Age of Anger: A History of the Present

Age of Anger: A History of the Present

Pankaj Mishra




To my sisters, Ritu and Poonam, and their children, Aniruddh, Siddhartha and Sudhanshu





Preface

I started thinking about this book in 2014 after Indian voters, including my own friends and relatives, elected Hindu supremacists to power, and Islamic State became a magnet for young men and women in Western democracies. I finished writing it during the week in 2016 in which Britain voted to leave the European Union. It went to the printers in the week that Donald Trump was elected president of the United States. Each of these earthquakes revealed fault lines that I felt had been barely noticed over the years, running through inner lives as well as nations, communities and families. The pages that follow try to make sense of bewildering, and often painful, experiences by re-examining a divided modern world, this time from the perspective of those who came late to it, and felt, as many people do now, left, or pushed, behind.

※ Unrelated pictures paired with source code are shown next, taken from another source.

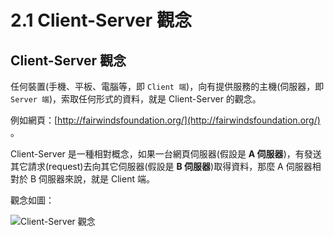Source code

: # 2.1 Client-Server 觀念

## Client-Server 觀念

任何裝置(手機、平板、電腦等，即 `Client 端`)，向有提供服務的主機(伺服器，即 `Server 端`)，索取任何形式的資料，就是 Client-Server 的觀念。

例如網頁：[http://fairwindsfoundation.org/](http://fairwindsfoundation.org/) 。

Client-Server 是一種相對概念，如果一台網頁伺服器(假設是 **A 伺服器**)，有發送其它請求(request)去向其它伺服器(假設是 **B 伺服器**)取得資料，那麼 A 伺服器相對於 B 伺服器來說，就是 Client 端。

觀念如圖：

![Client-Server 觀念](../.gitbook/assets/client\_server.png)

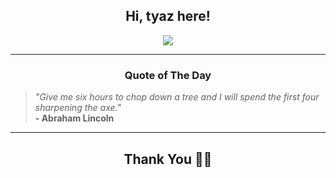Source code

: <h2 align="center"> Hi, tyaz here!</h2>

<p align="center">
<a href="https://github.com/tyazx" alt="github streak"><img src="https://dvst-streak.herokuapp.com/?user=tyazx&theme=tokyonight&fire=DD472C"></a>
</p>

<hr>
<h3 align="center">Quote of The Day</h3>
<p align="center">
<blockquote>
<i>"Give me six hours to chop down a tree and I will spend the first four sharpening the axe."</i>
<br>
<b>- Abraham Lincoln</b>
</blockquote>
</p>


<hr>
<h2 align="center">Thank You 🙏🏼</h2>
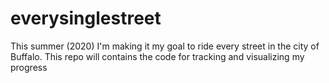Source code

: # everysinglestreet

This summer (2020) I'm making it my goal to ride every street in the city of Buffalo. This repo will contains the code for tracking and visualizing my progress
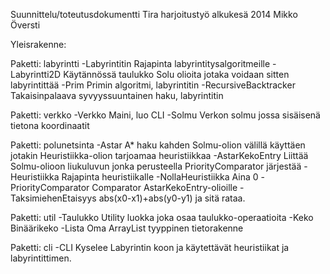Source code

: Suunnittelu/toteutusdokumentti
Tira harjoitustyö alkukesä 2014
Mikko Översti

Yleisrakenne:

Paketti: labyrintti
-Labyrintitin
	Rajapinta labyrintitysalgoritmeille
-Labyrintti2D
	Käytännössä taulukko Solu olioita jotaka voidaan sitten labyrintittää
-Prim
	Primin algoritmi, labyrintitin
-RecursiveBacktracker
	Takaisinpalaava syvyyssuuntainen haku, labyrintitin

Paketti: verkko
-Verkko
	Maini, luo CLI
-Solmu
	Verkon solmu jossa sisäisenä tietona koordinaatit

Paketti: polunetsinta
-Astar
	A* haku kahden Solmu-olion välillä käyttäen jotakin Heuristiikka-olion tarjoamaa heuristiikkaa
-AstarKekoEntry
	Liittää Solmu-olioon liukuluvun jonka perusteella PriorityComparator järjestää
-Heuristiikka
	Rajapinta heuristiikalle
-NollaHeuristiikka
	Aina 0
-PriorityComparator
	Comparator AstarKekoEntry-olioille
-TaksimiehenEtaisyys
	abs(x0-x1)+abs(y0-y1) ja sitä rataa. 

Paketti: util
-Taulukko
	Utility luokka joka osaa taulukko-operaatioita
-Keko
	Binäärikeko
-Lista
	Oma ArrayList tyyppinen tietorakenne

Paketti: cli
-CLI
	Kyselee Labyrintin koon ja käytettävät heuristiikat ja labyrintittimen.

1. Prologue: Forgotten Conjunctures

Everywhere, people are awaiting a messiah, and the air is laden with the promises of large and small prophets … we all share the same fate: we carry within us more love, and above all more longing than today’s society is able to satisfy. We have all ripened for something, and there is no one to harvest the fruit …

Karl Mannheim (1922)

In September 1919 the Italian poet Gabriele D’Annunzio, accompanied by two thousand Italian mutineers, occupied the Adriatic town of Fiume. The writer and war hero, one of the most famous Europeans of his time, had long wanted to capture all the territories that he believed had always been part of ‘Mother Italy’. In 1911 he had zealously supported Italy’s invasion of Libya, an expedition whose savagery stoked outrage across the Muslim world. Amid the chaos at the end of the First World War, and with the collapse of the region’s previous ruler, D’Annunzio saw a chance to realize his dream of rejuvenating Italian manhood through violence.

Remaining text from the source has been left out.